▸ WHAT TO WORK ON: Count up the lines below containing the word "Verträge", and give the result with no other words.

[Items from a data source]
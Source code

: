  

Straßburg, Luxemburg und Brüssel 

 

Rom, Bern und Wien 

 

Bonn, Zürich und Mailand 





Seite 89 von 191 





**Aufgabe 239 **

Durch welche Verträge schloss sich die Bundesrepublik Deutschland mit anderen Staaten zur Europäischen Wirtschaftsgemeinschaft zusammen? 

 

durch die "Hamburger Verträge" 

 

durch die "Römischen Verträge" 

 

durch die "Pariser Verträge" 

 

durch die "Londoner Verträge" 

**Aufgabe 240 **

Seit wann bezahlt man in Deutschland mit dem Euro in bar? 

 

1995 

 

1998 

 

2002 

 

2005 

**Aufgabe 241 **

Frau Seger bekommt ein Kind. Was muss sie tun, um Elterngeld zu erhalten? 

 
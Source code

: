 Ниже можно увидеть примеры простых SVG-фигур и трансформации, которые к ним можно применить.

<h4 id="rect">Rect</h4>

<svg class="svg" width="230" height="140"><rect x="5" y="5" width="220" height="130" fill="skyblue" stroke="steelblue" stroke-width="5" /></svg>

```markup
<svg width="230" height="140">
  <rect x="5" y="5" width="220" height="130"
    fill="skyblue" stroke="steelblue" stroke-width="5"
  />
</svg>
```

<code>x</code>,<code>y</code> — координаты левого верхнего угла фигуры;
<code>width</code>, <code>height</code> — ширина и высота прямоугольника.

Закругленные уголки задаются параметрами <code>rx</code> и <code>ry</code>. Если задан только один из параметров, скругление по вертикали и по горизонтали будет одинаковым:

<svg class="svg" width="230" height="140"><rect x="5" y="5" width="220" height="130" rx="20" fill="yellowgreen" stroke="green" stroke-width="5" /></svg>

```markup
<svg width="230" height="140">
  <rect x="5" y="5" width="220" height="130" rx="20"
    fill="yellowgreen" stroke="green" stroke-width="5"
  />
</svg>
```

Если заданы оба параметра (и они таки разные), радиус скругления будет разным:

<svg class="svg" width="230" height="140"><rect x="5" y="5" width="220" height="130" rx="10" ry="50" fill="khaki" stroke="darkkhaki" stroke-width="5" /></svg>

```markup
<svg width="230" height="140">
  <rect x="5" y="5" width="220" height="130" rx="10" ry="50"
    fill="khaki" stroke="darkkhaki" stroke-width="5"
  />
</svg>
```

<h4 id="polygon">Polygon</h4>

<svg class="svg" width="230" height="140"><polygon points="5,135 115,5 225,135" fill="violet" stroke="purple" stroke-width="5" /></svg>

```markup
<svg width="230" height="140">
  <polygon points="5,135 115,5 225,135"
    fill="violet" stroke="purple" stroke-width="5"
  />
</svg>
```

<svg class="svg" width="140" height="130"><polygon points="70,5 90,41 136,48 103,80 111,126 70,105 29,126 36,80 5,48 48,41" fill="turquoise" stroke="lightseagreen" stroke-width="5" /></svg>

▸ WRITTEN SOLUTION: 5